Luckier still is the third. His name is Henry McMaster, and Donald Trump made him governor of South Carolina today.

McMaster is a 70-year-old South Carolina pol who isn't particularly popular or particularly bright except in the arts of self-promotion and demonizing whoever seems unpopular to him.

McMaster made his name as Ronald Reagan's US Attorney, in which role he held more press conferences that all of his predecessors going back some two hundred years. 

In 1986, McMaster considered running for lieutenant governor and attorney general, determined he would lose, and so ran for the US Senate. He won fame for challenging his opponent, Senator Ernest Hollings, to take a drug test. Hollings, then in his 60s, replied, "Henry, I'll take a drug test if you'll take an IQ test." McMaster lost.

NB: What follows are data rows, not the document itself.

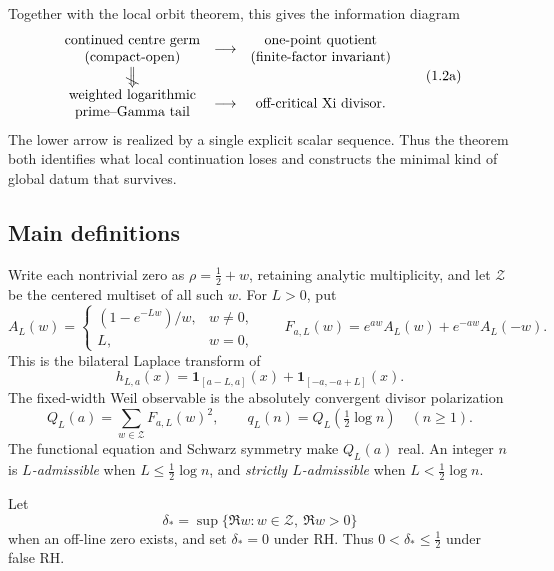 \documentclass[11pt]{article}
\newcommand{\cZ}{\mathcal Z}
\begin{document}
Together with the local orbit theorem, this gives the information diagram
\[
\begin{array}{ccc}
\begin{gathered}\text{continued centre germ}\\[-1mm]\text{(compact-open)}\end{gathered}
 &\longrightarrow&
\begin{gathered}\text{one-point quotient}\\[-1mm]\text{(finite-factor invariant)}\end{gathered}\\[2mm]
\rotatebox{90}{\(\not\!\Longleftarrow\)}
&&\\[-1mm]
\begin{gathered}\text{weighted logarithmic}\\[-1mm]\text{prime--Gamma tail}\end{gathered}
 &\longrightarrow&
\text{off-critical Xi divisor}.
\end{array}
\tag{1.2a}
\]
The lower arrow is realized by a single explicit scalar sequence.  Thus the theorem both
identifies what local continuation loses and constructs the minimal kind of global datum that
survives.

\subsection{Main definitions}

Write each nontrivial zero as \(\rho=\frac12+w\), retaining analytic multiplicity, and let
\(\cZ\) be the centered multiset of all such \(w\).  For \(L>0\), put
\[
 A_L(w)=
 \begin{cases}
  (1-e^{-Lw})/w,&w\ne0,\\
  L,&w=0,
 \end{cases}
 \qquad
 F_{a,L}(w)=e^{aw}A_L(w)+e^{-aw}A_L(-w).
 \tag{1.3}
\]
This is the bilateral Laplace transform of
\[
 h_{L,a}(x)=\mathbf 1_{[a-L,a]}(x)+\mathbf 1_{[-a,-a+L]}(x).
 \tag{1.4}
\]
The fixed-width Weil observable is the absolutely convergent divisor polarization
\[
 Q_L(a)=\sum_{w\in\cZ}F_{a,L}(w)^2,
 \qquad
 q_L(n)=Q_L\!\left(\tfrac12\log n\right)\quad(n\ge1).
 \tag{1.5}
\]
The functional equation and Schwarz symmetry make \(Q_L(a)\) real.  An integer \(n\) is
\emph{\(L\)-admissible} when \(L\le\frac12\log n\), and \emph{strictly \(L\)-admissible} when
\(L<\frac12\log n\).

Let
\[
 \delta_*=\sup\{\Re w:w\in\cZ,\ \Re w>0\}
 \tag{1.6}
\]
when an off-line zero exists, and set \(\delta_*=0\) under RH.  Thus
\(0<\delta_*\le\frac12\) under false RH.
\end{document}
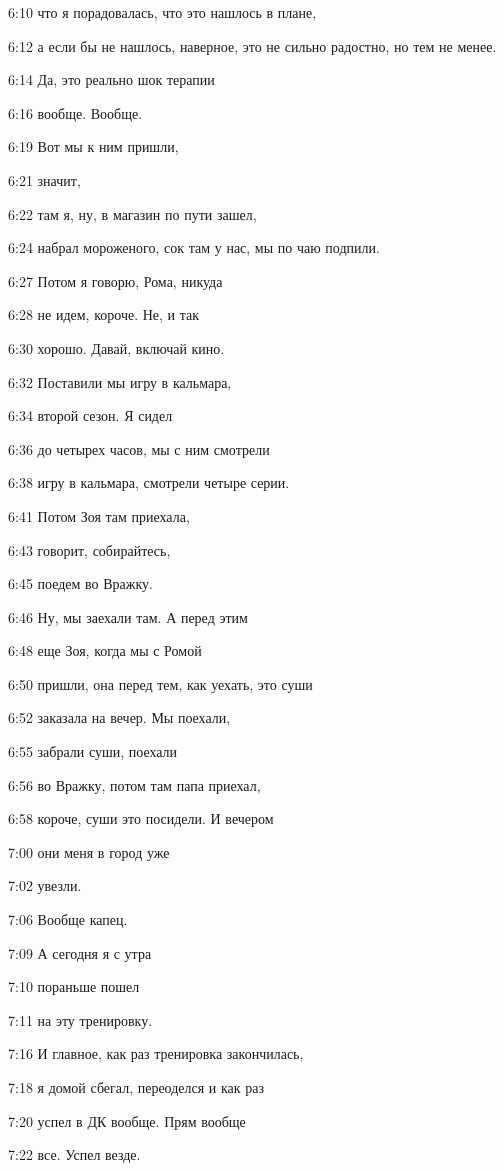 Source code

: 6:10
что я порадовалась, что это нашлось в плане,

6:12
а если бы не нашлось, наверное, это не сильно радостно, но тем не менее.

6:14
Да, это реально шок терапии

6:16
вообще. Вообще.

6:19
Вот мы к ним пришли,

6:21
значит,

6:22
там я, ну, в магазин по пути зашел,

6:24
набрал мороженого, сок там у нас, мы по чаю подпили.

6:27
Потом я говорю, Рома, никуда

6:28
не идем, короче. Не, и так

6:30
хорошо. Давай, включай кино.

6:32
Поставили мы игру в кальмара,

6:34
второй сезон. Я сидел

6:36
до четырех часов, мы с ним смотрели

6:38
игру в кальмара, смотрели четыре серии.

6:41
Потом Зоя там приехала,

6:43
говорит, собирайтесь,

6:45
поедем во Вражку.

6:46
Ну, мы заехали там. А перед этим

6:48
еще Зоя, когда мы с Ромой

6:50
пришли, она перед тем, как уехать, это суши

6:52
заказала на вечер. Мы поехали,

6:55
забрали суши, поехали

6:56
во Вражку, потом там папа приехал,

6:58
короче, суши это посидели. И вечером

7:00
они меня в город уже

7:02
увезли.

7:06
Вообще капец.

7:09
А сегодня я с утра

7:10
пораньше пошел

7:11
на эту тренировку.

7:16
И главное, как раз тренировка закончилась,

7:18
я домой сбегал, переоделся и как раз

7:20
успел в ДК вообще. Прям вообще

7:22
все. Успел везде.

He ran for lieutenant governor in 1990, and lost that, too. He levered himself into the state party chairmanship from 1993 to 2002. Then he ran for attorney general and won, trading crusading against drug dealers for defending traditional marriage to get a ban on marriage equality passed (one of his chief deputies later got popped in a booze-up with a whore, in his car, in a graveyard, but let it pass, let it pass).

McMaster ran for governor in 2010 and came in third in the GOP primary to the agent of his deliverance today, UN ambassador-designate Nikki Haley.

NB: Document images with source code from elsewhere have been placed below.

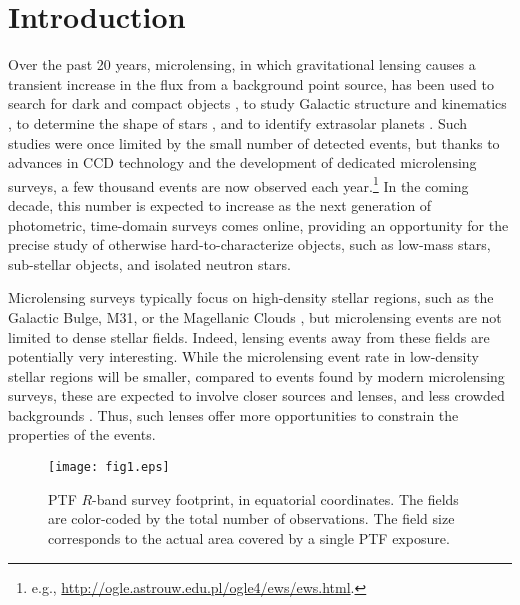 \documentclass{emulateapj}
\begin{document}

\section{Introduction}
Over the past 20 years, microlensing, in which gravitational lensing causes a transient increase in the flux from a background point source, has been used to search for dark and compact objects \citep{original_macho, oslowski2008, sartore2010}, to study Galactic structure and kinematics \citep{binney2000}, to determine the shape of stars \citep{rattenbury2005}, and to identify extrasolar planets \citep[][and references therein]{gaudi2011}. Such studies were once limited by the small number of detected events, but thanks to advances in CCD technology and the development of dedicated microlensing surveys, a few thousand events are now observed each year.\footnote{e.g., \url{http://ogle.astrouw.edu.pl/ogle4/ews/ews.html}.} In the coming decade, this number is expected to increase as the next generation of photometric, time-domain surveys comes online, providing an opportunity for the precise study of otherwise hard-to-characterize objects, such as low-mass stars, sub-stellar objects, and isolated neutron stars. 

Microlensing surveys typically focus on high-density stellar regions, such as the Galactic Bulge, M31, or the Magellanic Clouds \citep[e.g.,][]{original_ogle, original_macho, eros_original, crotts1996}, but microlensing events are not limited to dense stellar fields. Indeed, lensing events away from these fields are potentially very interesting. While the microlensing event rate in low-density stellar regions will be smaller, compared to events found by modern microlensing surveys, these are expected to involve closer sources and lenses, and less crowded backgrounds \citep{mesolensing1}. Thus, such lenses offer more opportunities to constrain the properties of the events.

\begin{figure*}[!t]
\centering\texttt{[image: fig1.eps]}
\caption{PTF $R$-band survey footprint, in equatorial coordinates. The fields are color-coded by the total number of observations. The field size corresponds to the actual area covered by a single PTF exposure.}\label{fig:survey_footprint}
\end{figure*}	
\end{document}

He ran for lieutenant governor again in 2014, and his reputation for being a racist-tinged half-wit (he refused to resign from his all-white country club) came in handy against a black state senator. He won handily and has spent the last two years feuding with Haley and presiding over the state senate in, as their tradition has it, a long blue choir robe.

So Henry will get a two-year headstart on putting the "goober" back in "gubernatorial", and Mrs Haley will go to New York, where she will, doubtless, carry her greatest state initiative: instructing state workers to answer every phone call, "Hello, it's another great day in South Carolina!" with her. Call the US delegation office in New York, and you are sure to hear, "US Ambassador's Office, making America great again!"

Mrs Haley knows little of the world except that her parents come from India and that Boeing likes it when she goes to the Paris air show to ooh and ahh over their planes. She is, therefore, the perfect mouthpiece for an isolationist president. She can lecture other nations, in her ample free time, on how unions are wicked, and women's rights are unncessary ("Look at me! I got to be governor running against halfwits like Henry McMaster!"), and how public parks and public TV and radio are needless luxuries- like improved public education. And then, because she is only 44, we will have to endure at least two decades of her being pointlessly shortlisted as the GOP's first woman presidential nominee- as if the new Trumparty is ever gonna let THAT happen.

Happy turkey day, Henry. You earned it.